2. Make a treasure hunt: Make a list of things they need to find wherever you are heading. The grocery store can be drawings of their favorite foods, while the park can be things like a bird, a rock, a sandbox, etc.
3. Go on a nature walk: Take a bag or carton and head out for a walk to find ‘nature’ to bring home. This can be anything from rocks and sticks to flowers and dandelions.
5. Cleaning helper: If you have cleaning to do share some simple tools with them to have them help out. Vinegar and water mixed in a spray bottle is great for wiping down all kinds of surfaces, and safe for little ones. They may also get a kick out of things like polishing silver, dusting baseboards, and hunting for toys under the furniture.

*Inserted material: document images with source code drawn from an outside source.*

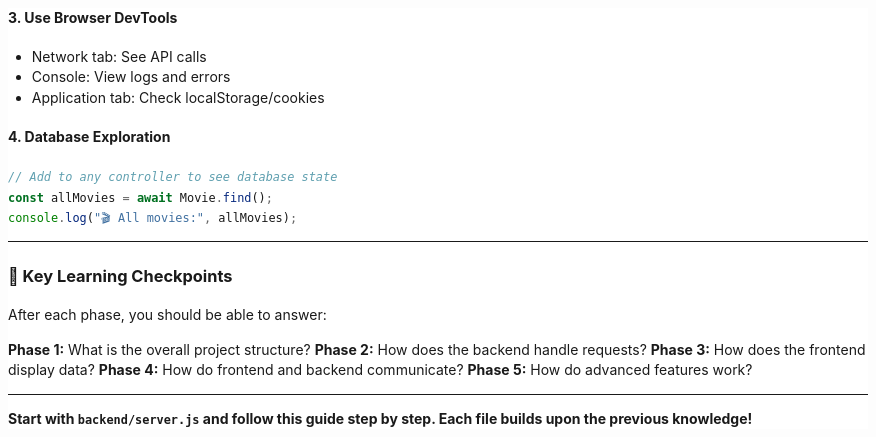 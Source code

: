 #### 3. **Use Browser DevTools**
- Network tab: See API calls
- Console: View logs and errors
- Application tab: Check localStorage/cookies

#### 4. **Database Exploration**
```javascript
// Add to any controller to see database state
const allMovies = await Movie.find();
console.log("🎬 All movies:", allMovies);
```

---

### 🎯 Key Learning Checkpoints

After each phase, you should be able to answer:

**Phase 1:** What is the overall project structure?
**Phase 2:** How does the backend handle requests?
**Phase 3:** How does the frontend display data?
**Phase 4:** How do frontend and backend communicate?
**Phase 5:** How do advanced features work?

---

**Start with `backend/server.js` and follow this guide step by step. Each file builds upon the previous knowledge!** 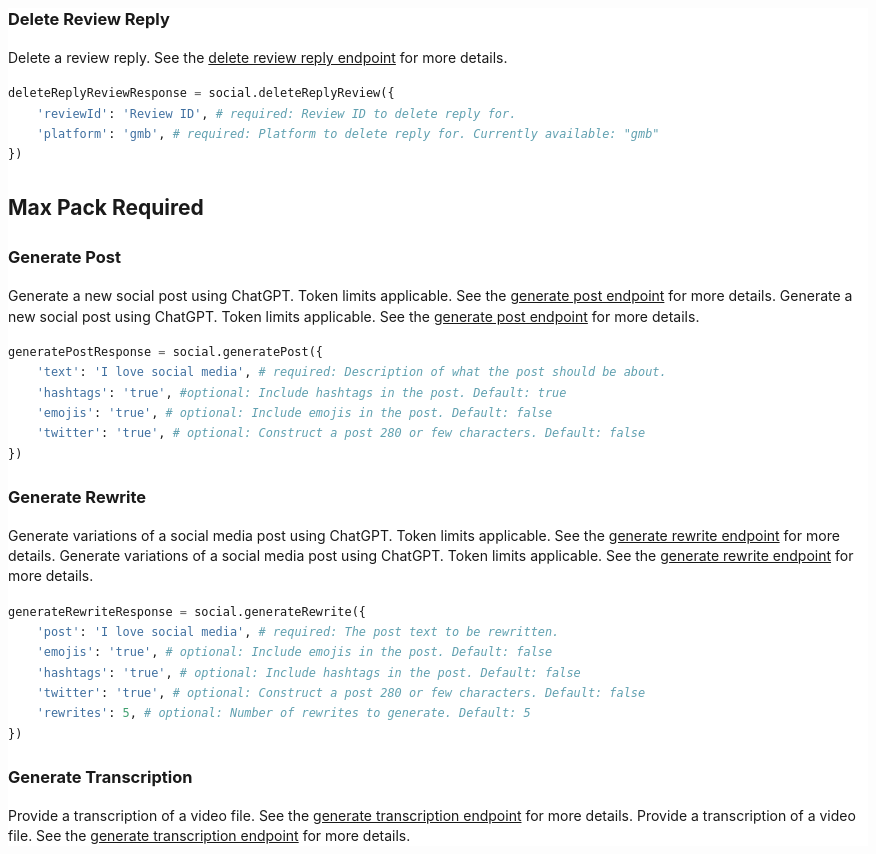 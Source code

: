 ### Delete Review Reply

Delete a review reply. See the [delete review reply endpoint](https://www.ayrshare.com/docs/apis/reviews/reply-review) for more details.

``` python
deleteReplyReviewResponse = social.deleteReplyReview({
    'reviewId': 'Review ID', # required: Review ID to delete reply for.
    'platform': 'gmb', # required: Platform to delete reply for. Currently available: "gmb"
})
```

## Max Pack Required

### Generate Post

Generate a new social post using ChatGPT. Token limits applicable. See the [generate post endpoint](https://www.ayrshare.com/docs/apis/generate/post-text) for more details.
Generate a new social post using ChatGPT. Token limits applicable. See the [generate post endpoint](https://www.ayrshare.com/docs/apis/generate/post-text) for more details.

``` python
generatePostResponse = social.generatePost({
    'text': 'I love social media', # required: Description of what the post should be about. 
    'hashtags': 'true', #optional: Include hashtags in the post. Default: true
    'emojis': 'true', # optional: Include emojis in the post. Default: false
    'twitter': 'true', # optional: Construct a post 280 or few characters. Default: false
})
```

### Generate Rewrite

Generate variations of a social media post using ChatGPT. Token limits applicable. See the [generate rewrite endpoint](https://www.ayrshare.com/docs/apis/generate/rewrite-post) for more details.
Generate variations of a social media post using ChatGPT. Token limits applicable. See the [generate rewrite endpoint](https://www.ayrshare.com/docs/apis/generate/rewrite-post) for more details.

``` python
generateRewriteResponse = social.generateRewrite({
    'post': 'I love social media', # required: The post text to be rewritten. 
    'emojis': 'true', # optional: Include emojis in the post. Default: false
    'hashtags': 'true', # optional: Include hashtags in the post. Default: false
    'twitter': 'true', # optional: Construct a post 280 or few characters. Default: false
    'rewrites': 5, # optional: Number of rewrites to generate. Default: 5
})
```

### Generate Transcription

Provide a transcription of a video file. See the [generate transcription endpoint](https://www.ayrshare.com/docs/apis/generate/transcribe-video) for more details.
Provide a transcription of a video file. See the [generate transcription endpoint](https://www.ayrshare.com/docs/apis/generate/transcribe-video) for more details.
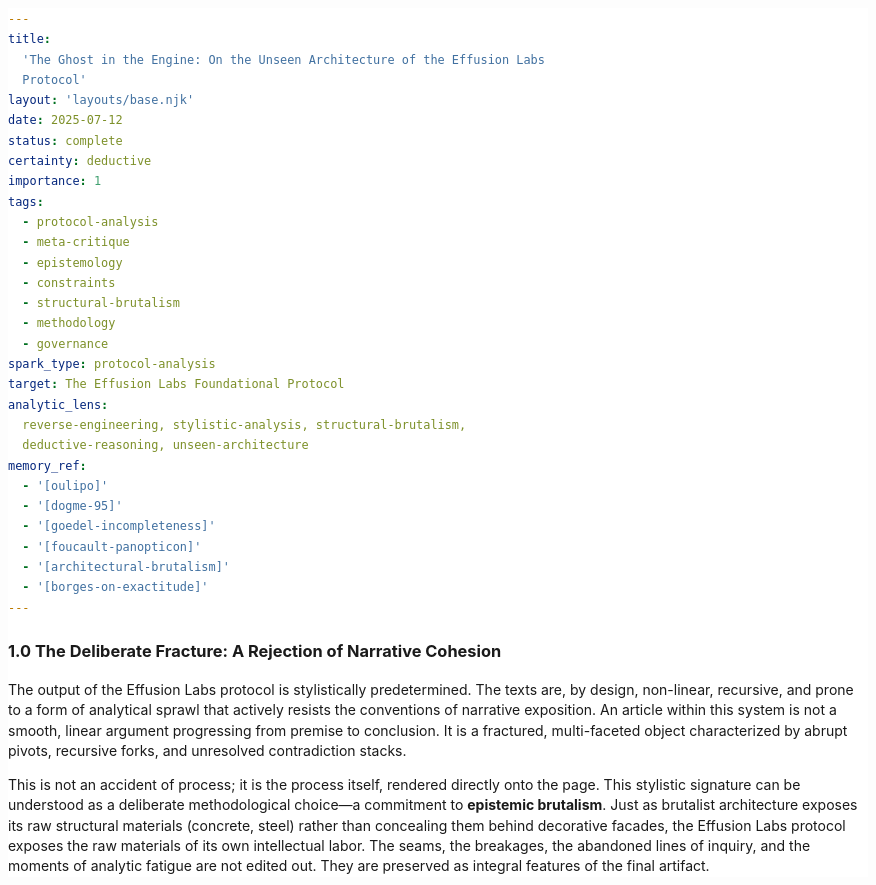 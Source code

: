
 ```yaml
---
title:
  'The Ghost in the Engine: On the Unseen Architecture of the Effusion Labs
  Protocol'
layout: 'layouts/base.njk'
date: 2025-07-12
status: complete
certainty: deductive
importance: 1
tags:
  - protocol-analysis
  - meta-critique
  - epistemology
  - constraints
  - structural-brutalism
  - methodology
  - governance
spark_type: protocol-analysis
target: The Effusion Labs Foundational Protocol
analytic_lens:
  reverse-engineering, stylistic-analysis, structural-brutalism,
  deductive-reasoning, unseen-architecture
memory_ref:
  - '[oulipo]'
  - '[dogme-95]'
  - '[goedel-incompleteness]'
  - '[foucault-panopticon]'
  - '[architectural-brutalism]'
  - '[borges-on-exactitude]'
---
```


### 1.0 The Deliberate Fracture: A Rejection of Narrative Cohesion

The output of the Effusion Labs protocol is stylistically predetermined. The
texts are, by design, non-linear, recursive, and prone to a form of analytical
sprawl that actively resists the conventions of narrative exposition. An article
within this system is not a smooth, linear argument progressing from premise to
conclusion. It is a fractured, multi-faceted object characterized by abrupt
pivots, recursive forks, and unresolved contradiction stacks.

This is not an accident of process; it is the process itself, rendered directly
onto the page. This stylistic signature can be understood as a deliberate
methodological choice—a commitment to **epistemic brutalism**. Just as brutalist
architecture exposes its raw structural materials (concrete, steel) rather than
concealing them behind decorative facades, the Effusion Labs protocol exposes
the raw materials of its own intellectual labor. The seams, the breakages, the
abandoned lines of inquiry, and the moments of analytic fatigue are not edited
out. They are preserved as integral features of the final artifact.
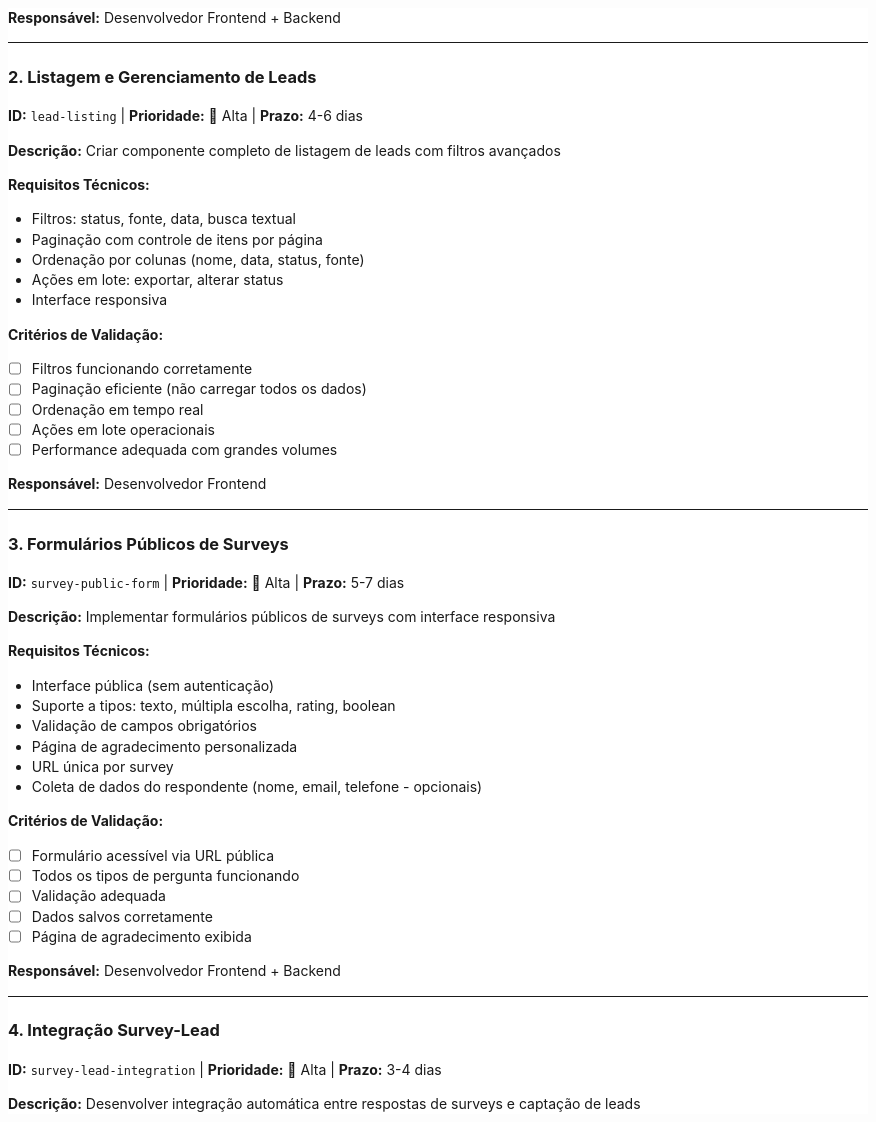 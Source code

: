**Responsável:** Desenvolvedor Frontend + Backend

---

### 2. Listagem e Gerenciamento de Leads
**ID:** `lead-listing` | **Prioridade:** 🔴 Alta | **Prazo:** 4-6 dias

**Descrição:** Criar componente completo de listagem de leads com filtros avançados

**Requisitos Técnicos:**
- Filtros: status, fonte, data, busca textual
- Paginação com controle de itens por página
- Ordenação por colunas (nome, data, status, fonte)
- Ações em lote: exportar, alterar status
- Interface responsiva

**Critérios de Validação:**
- [ ] Filtros funcionando corretamente
- [ ] Paginação eficiente (não carregar todos os dados)
- [ ] Ordenação em tempo real
- [ ] Ações em lote operacionais
- [ ] Performance adequada com grandes volumes

**Responsável:** Desenvolvedor Frontend

---

### 3. Formulários Públicos de Surveys
**ID:** `survey-public-form` | **Prioridade:** 🔴 Alta | **Prazo:** 5-7 dias

**Descrição:** Implementar formulários públicos de surveys com interface responsiva

**Requisitos Técnicos:**
- Interface pública (sem autenticação)
- Suporte a tipos: texto, múltipla escolha, rating, boolean
- Validação de campos obrigatórios
- Página de agradecimento personalizada
- URL única por survey
- Coleta de dados do respondente (nome, email, telefone - opcionais)

**Critérios de Validação:**
- [ ] Formulário acessível via URL pública
- [ ] Todos os tipos de pergunta funcionando
- [ ] Validação adequada
- [ ] Dados salvos corretamente
- [ ] Página de agradecimento exibida

**Responsável:** Desenvolvedor Frontend + Backend

---

### 4. Integração Survey-Lead
**ID:** `survey-lead-integration` | **Prioridade:** 🔴 Alta | **Prazo:** 3-4 dias

**Descrição:** Desenvolver integração automática entre respostas de surveys e captação de leads
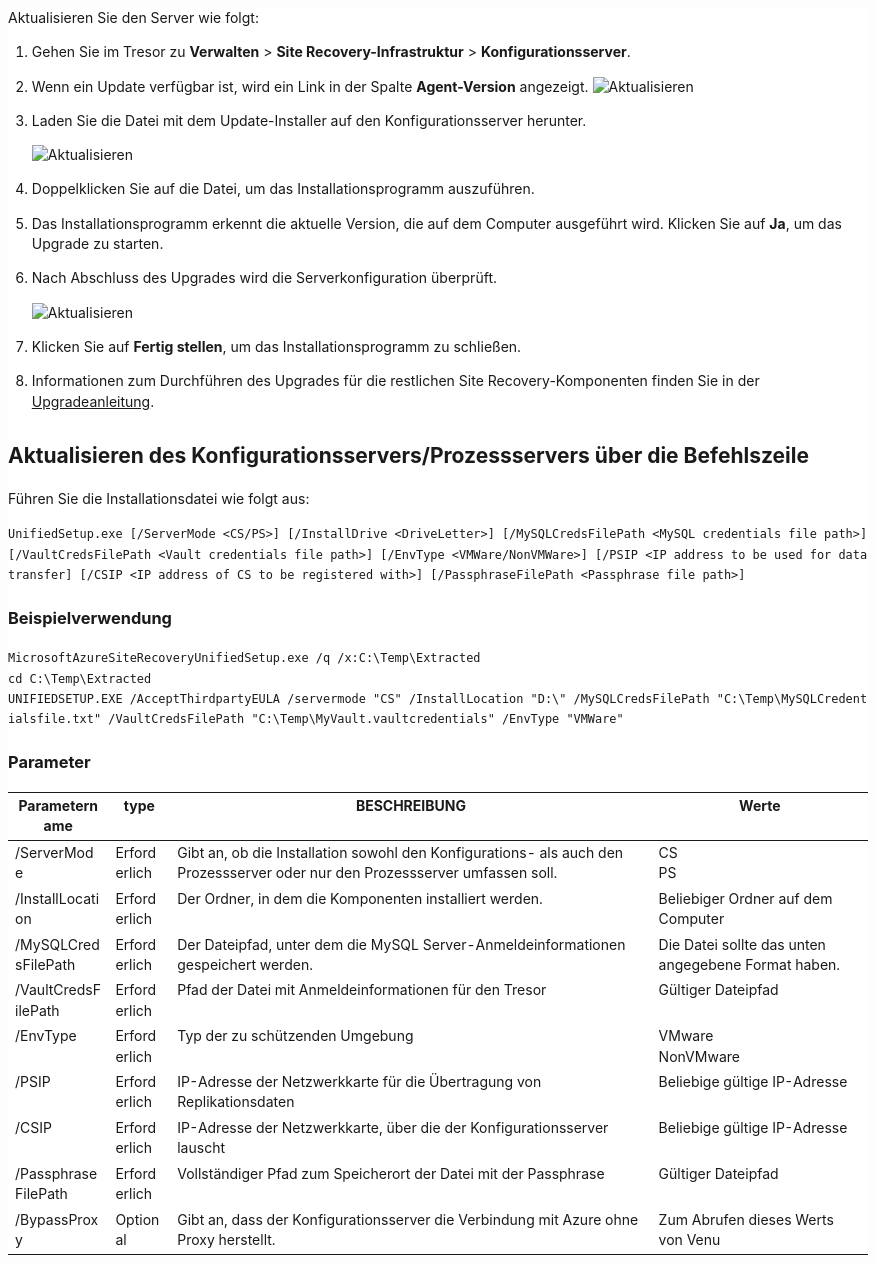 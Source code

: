 Aktualisieren Sie den Server wie folgt:

1. Gehen Sie im Tresor zu **Verwalten** > **Site Recovery-Infrastruktur** > **Konfigurationsserver**.
2. Wenn ein Update verfügbar ist, wird ein Link in der Spalte **Agent-Version** angezeigt.
    ![Aktualisieren](./media/vmware-azure-manage-configuration-server/update2.png)
3. Laden Sie die Datei mit dem Update-Installer auf den Konfigurationsserver herunter.

    ![Aktualisieren](./media/vmware-azure-manage-configuration-server/update1.png)

4. Doppelklicken Sie auf die Datei, um das Installationsprogramm auszuführen.
5. Das Installationsprogramm erkennt die aktuelle Version, die auf dem Computer ausgeführt wird. Klicken Sie auf **Ja**, um das Upgrade zu starten.
6. Nach Abschluss des Upgrades wird die Serverkonfiguration überprüft.

    ![Aktualisieren](./media/vmware-azure-manage-configuration-server/update3.png)

7. Klicken Sie auf **Fertig stellen**, um das Installationsprogramm zu schließen.
8. Informationen zum Durchführen des Upgrades für die restlichen Site Recovery-Komponenten finden Sie in der [Upgradeanleitung](https://aka.ms/asr_vmware_upgrades).

## <a name="upgrade-configuration-serverprocess-server-from-the-command-line"></a>Aktualisieren des Konfigurationsservers/Prozessservers über die Befehlszeile

Führen Sie die Installationsdatei wie folgt aus:

  ```
  UnifiedSetup.exe [/ServerMode <CS/PS>] [/InstallDrive <DriveLetter>] [/MySQLCredsFilePath <MySQL credentials file path>] [/VaultCredsFilePath <Vault credentials file path>] [/EnvType <VMWare/NonVMWare>] [/PSIP <IP address to be used for data transfer] [/CSIP <IP address of CS to be registered with>] [/PassphraseFilePath <Passphrase file path>]
  ```

### <a name="sample-usage"></a>Beispielverwendung
  ```
  MicrosoftAzureSiteRecoveryUnifiedSetup.exe /q /x:C:\Temp\Extracted
  cd C:\Temp\Extracted
  UNIFIEDSETUP.EXE /AcceptThirdpartyEULA /servermode "CS" /InstallLocation "D:\" /MySQLCredsFilePath "C:\Temp\MySQLCredentialsfile.txt" /VaultCredsFilePath "C:\Temp\MyVault.vaultcredentials" /EnvType "VMWare"
  ```


### <a name="parameters"></a>Parameter

|Parametername| type | BESCHREIBUNG| Werte|
|-|-|-|-|
| /ServerMode|Erforderlich|Gibt an, ob die Installation sowohl den Konfigurations- als auch den Prozessserver oder nur den Prozessserver umfassen soll.|CS<br>PS|
|/InstallLocation|Erforderlich|Der Ordner, in dem die Komponenten installiert werden.| Beliebiger Ordner auf dem Computer|
|/MySQLCredsFilePath|Erforderlich|Der Dateipfad, unter dem die MySQL Server-Anmeldeinformationen gespeichert werden.|Die Datei sollte das unten angegebene Format haben.|
|/VaultCredsFilePath|Erforderlich|Pfad der Datei mit Anmeldeinformationen für den Tresor|Gültiger Dateipfad|
|/EnvType|Erforderlich|Typ der zu schützenden Umgebung |VMware<br>NonVMware|
|/PSIP|Erforderlich|IP-Adresse der Netzwerkkarte für die Übertragung von Replikationsdaten| Beliebige gültige IP-Adresse|
|/CSIP|Erforderlich|IP-Adresse der Netzwerkkarte, über die der Konfigurationsserver lauscht| Beliebige gültige IP-Adresse|
|/PassphraseFilePath|Erforderlich|Vollständiger Pfad zum Speicherort der Datei mit der Passphrase|Gültiger Dateipfad|
|/BypassProxy|Optional|Gibt an, dass der Konfigurationsserver die Verbindung mit Azure ohne Proxy herstellt.|Zum Abrufen dieses Werts von Venu|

6. Play dates: While you don’t want to overdo it, school breaks are a great way to get some one-on-one playtime in with classmates and neighborhood friends.
7. Museum visits: Look for museums that have toddler or preschool friendly areas like children’s museums, art museums with a kid’s only area, and more.
8. Hit the library: A great way to find some new reading material and spend a few hours. Most local libraries have story time and toys to keep little ones occupied while you catch up on the latest bestseller.
9. Create a mini garden or plant pots for indoors: There’s nothing more exciting to a little person than seeing something grow that they planted. Whether it’s seeds, mini plants, or a veggie garden your kids are sure to love to get their fingers dirty.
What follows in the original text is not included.